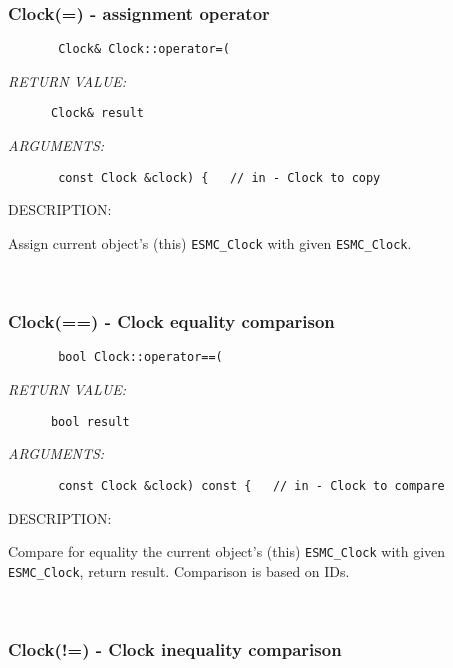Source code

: \subsubsection [Clock(=)] {Clock(=) - assignment operator}


  
\begin{verbatim}       Clock& Clock::operator=(\end{verbatim}{\em RETURN VALUE:}
\begin{verbatim}      Clock& result\end{verbatim}{\em ARGUMENTS:}
\begin{verbatim}       const Clock &clock) {   // in - Clock to copy\end{verbatim}
{\sf DESCRIPTION:\\ }


        Assign current object's (this) {\tt ESMC\_Clock} with given
        {\tt ESMC\_Clock}.   
 
\mbox{}\hrulefill\ 
 
\subsubsection [Clock(==)] {Clock(==) - Clock equality comparison}


   
\begin{verbatim}       bool Clock::operator==(
     \end{verbatim}{\em RETURN VALUE:}
\begin{verbatim}      bool result\end{verbatim}{\em ARGUMENTS:}
\begin{verbatim}       const Clock &clock) const {   // in - Clock to compare\end{verbatim}
{\sf DESCRIPTION:\\ }


        Compare for equality the current object's (this) {\tt ESMC\_Clock} with
        given {\tt ESMC\_Clock}, return result.  Comparison is based on IDs.
      
 
\mbox{}\hrulefill\ 
 
\subsubsection [Clock(!=)] {Clock(!=) - Clock inequality comparison}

• • •

Task requirements – Retype every entry exactly, but keep the pictures out of your copy.

Output of the exercise –
Source code

: \subsubsection [Clock(=)] {Clock(=) - assignment operator}


  
\begin{verbatim}       Clock& Clock::operator=(\end{verbatim}{\em RETURN VALUE:}
\begin{verbatim}      Clock& result\end{verbatim}{\em ARGUMENTS:}
\begin{verbatim}       const Clock &clock) {   // in - Clock to copy\end{verbatim}
{\sf DESCRIPTION:\\ }


        Assign current object's (this) {\tt ESMC\_Clock} with given
        {\tt ESMC\_Clock}.   
 
\mbox{}\hrulefill\ 
 
\subsubsection [Clock(==)] {Clock(==) - Clock equality comparison}


   
\begin{verbatim}       bool Clock::operator==(
     \end{verbatim}{\em RETURN VALUE:}
\begin{verbatim}      bool result\end{verbatim}{\em ARGUMENTS:}
\begin{verbatim}       const Clock &clock) const {   // in - Clock to compare\end{verbatim}
{\sf DESCRIPTION:\\ }


        Compare for equality the current object's (this) {\tt ESMC\_Clock} with
        given {\tt ESMC\_Clock}, return result.  Comparison is based on IDs.
      
 
\mbox{}\hrulefill\ 
 
\subsubsection [Clock(!=)] {Clock(!=) - Clock inequality comparison}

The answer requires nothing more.